Suore uccise in Burundi, il procuratore di Parma: «Omicidio maturato negli ambienti della polizia segreta del Burundi» - Video
Arrestato a Parma un presunto esecutore dell'omicidio delle tre suore italiane in Burundi: per gli inquirenti, il mandante fu un generale
26 Febbraio 2026, 12:33
«L'omicidio delle tre missionarie è maturato negli ambienti della polizia segreta del Burundi, un clima di terrore ha attraversato le indagini». Lo ha detto il procuratore capo di Parma, Alfonso D’Avino, nel corso della conferenza stampa per illustrare i dettagli dell’operazione che ha portato all’arresto di uno dei soggetti coinvolti nel brutale assassinio delle tre suore italiane in Burundi nel 2014.
I carabinieri hanno arrestato il 50enne Guillaume Harushimana, originario del Burundi ma a Parma da diversi anni. «Il mandante - ha spiegato D’Avino - sarebbe il generale Adolphe Nshimirimana», un alto ufficiale militare del quale Guillaume Harushimana, era uno stretto collaboratore. In un primo momento furono sgozzate suor Olga Raschietti e suor Lucia Pulici, mentre la terza vittima (suor Bernardetta Boggian) era andata a ricevere altre consorelle all’aeroporto.
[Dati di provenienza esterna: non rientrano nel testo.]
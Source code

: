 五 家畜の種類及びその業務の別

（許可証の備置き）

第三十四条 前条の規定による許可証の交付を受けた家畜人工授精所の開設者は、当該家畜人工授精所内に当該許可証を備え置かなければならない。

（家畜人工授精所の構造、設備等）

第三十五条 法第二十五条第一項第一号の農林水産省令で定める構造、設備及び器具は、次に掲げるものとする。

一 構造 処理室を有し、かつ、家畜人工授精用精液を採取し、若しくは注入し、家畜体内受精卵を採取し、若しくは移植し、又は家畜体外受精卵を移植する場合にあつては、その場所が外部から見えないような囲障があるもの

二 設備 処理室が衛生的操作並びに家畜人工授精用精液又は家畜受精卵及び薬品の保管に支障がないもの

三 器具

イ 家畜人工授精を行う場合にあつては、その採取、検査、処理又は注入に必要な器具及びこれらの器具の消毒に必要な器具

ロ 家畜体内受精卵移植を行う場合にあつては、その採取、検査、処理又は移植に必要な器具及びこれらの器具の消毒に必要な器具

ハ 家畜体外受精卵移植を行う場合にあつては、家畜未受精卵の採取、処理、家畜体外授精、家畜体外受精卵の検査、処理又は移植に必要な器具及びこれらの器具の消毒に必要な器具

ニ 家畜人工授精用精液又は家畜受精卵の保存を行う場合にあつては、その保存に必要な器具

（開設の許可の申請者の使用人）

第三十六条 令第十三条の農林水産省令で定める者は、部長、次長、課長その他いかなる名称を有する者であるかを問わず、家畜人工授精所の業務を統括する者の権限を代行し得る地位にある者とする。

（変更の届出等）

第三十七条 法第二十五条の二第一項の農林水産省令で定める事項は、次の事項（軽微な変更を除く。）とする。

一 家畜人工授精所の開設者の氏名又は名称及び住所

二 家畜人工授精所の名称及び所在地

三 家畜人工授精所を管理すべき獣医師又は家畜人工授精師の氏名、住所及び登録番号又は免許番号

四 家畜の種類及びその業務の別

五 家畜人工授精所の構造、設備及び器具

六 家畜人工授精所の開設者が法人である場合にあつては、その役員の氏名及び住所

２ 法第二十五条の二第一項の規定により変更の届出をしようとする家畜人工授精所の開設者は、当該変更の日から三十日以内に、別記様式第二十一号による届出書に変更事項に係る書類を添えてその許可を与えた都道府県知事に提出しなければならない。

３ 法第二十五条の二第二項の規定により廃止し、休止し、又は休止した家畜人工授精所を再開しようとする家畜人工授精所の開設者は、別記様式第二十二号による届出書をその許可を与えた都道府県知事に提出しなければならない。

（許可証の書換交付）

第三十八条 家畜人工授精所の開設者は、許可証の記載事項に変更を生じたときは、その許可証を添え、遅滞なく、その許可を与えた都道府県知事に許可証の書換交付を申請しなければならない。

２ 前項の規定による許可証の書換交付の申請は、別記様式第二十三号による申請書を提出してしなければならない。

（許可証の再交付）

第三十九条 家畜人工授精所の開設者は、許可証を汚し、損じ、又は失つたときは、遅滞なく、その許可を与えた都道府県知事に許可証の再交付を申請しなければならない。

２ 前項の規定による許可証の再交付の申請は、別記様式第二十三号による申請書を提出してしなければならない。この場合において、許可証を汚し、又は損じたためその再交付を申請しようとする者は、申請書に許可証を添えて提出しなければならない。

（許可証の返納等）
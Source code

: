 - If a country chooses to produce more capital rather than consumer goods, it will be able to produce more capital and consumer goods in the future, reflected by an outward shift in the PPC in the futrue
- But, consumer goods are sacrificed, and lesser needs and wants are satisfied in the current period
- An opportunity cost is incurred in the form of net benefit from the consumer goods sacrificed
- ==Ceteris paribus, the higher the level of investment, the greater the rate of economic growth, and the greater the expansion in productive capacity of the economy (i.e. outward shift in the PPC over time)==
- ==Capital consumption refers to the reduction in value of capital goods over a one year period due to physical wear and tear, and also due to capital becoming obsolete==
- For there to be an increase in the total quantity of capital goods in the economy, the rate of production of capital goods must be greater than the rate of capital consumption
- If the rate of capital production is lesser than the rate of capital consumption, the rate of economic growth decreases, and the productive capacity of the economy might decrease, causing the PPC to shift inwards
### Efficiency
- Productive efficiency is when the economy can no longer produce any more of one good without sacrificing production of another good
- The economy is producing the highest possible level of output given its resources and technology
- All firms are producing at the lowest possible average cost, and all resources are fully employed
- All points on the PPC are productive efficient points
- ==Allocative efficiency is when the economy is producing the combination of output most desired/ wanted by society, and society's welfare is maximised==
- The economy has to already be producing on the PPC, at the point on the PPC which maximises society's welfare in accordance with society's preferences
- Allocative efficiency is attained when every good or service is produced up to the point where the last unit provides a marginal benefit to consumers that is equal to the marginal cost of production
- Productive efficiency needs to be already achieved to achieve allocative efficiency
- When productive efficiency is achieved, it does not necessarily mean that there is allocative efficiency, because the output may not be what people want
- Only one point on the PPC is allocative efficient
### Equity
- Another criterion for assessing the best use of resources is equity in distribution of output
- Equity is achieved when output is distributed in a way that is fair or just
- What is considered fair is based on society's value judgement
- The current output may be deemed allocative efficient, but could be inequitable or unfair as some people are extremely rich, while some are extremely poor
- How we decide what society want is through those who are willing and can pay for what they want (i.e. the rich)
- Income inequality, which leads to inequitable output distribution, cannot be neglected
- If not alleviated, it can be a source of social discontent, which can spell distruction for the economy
Durante la notte, rientrate le sorelle nell’abitazione (mentre la Polizia rimase all’esterno dei locali a presidiare) fu eseguito il terzo omicidio. Suor Bernardetta Boggian fu decapitata: gli esecutori - è emerso oggi - erano rimasti nascosti all’interno dell’edificio, si allontanarono travestiti da poliziotti con divise che sarebbero state loro fornite dalla polizia segreta.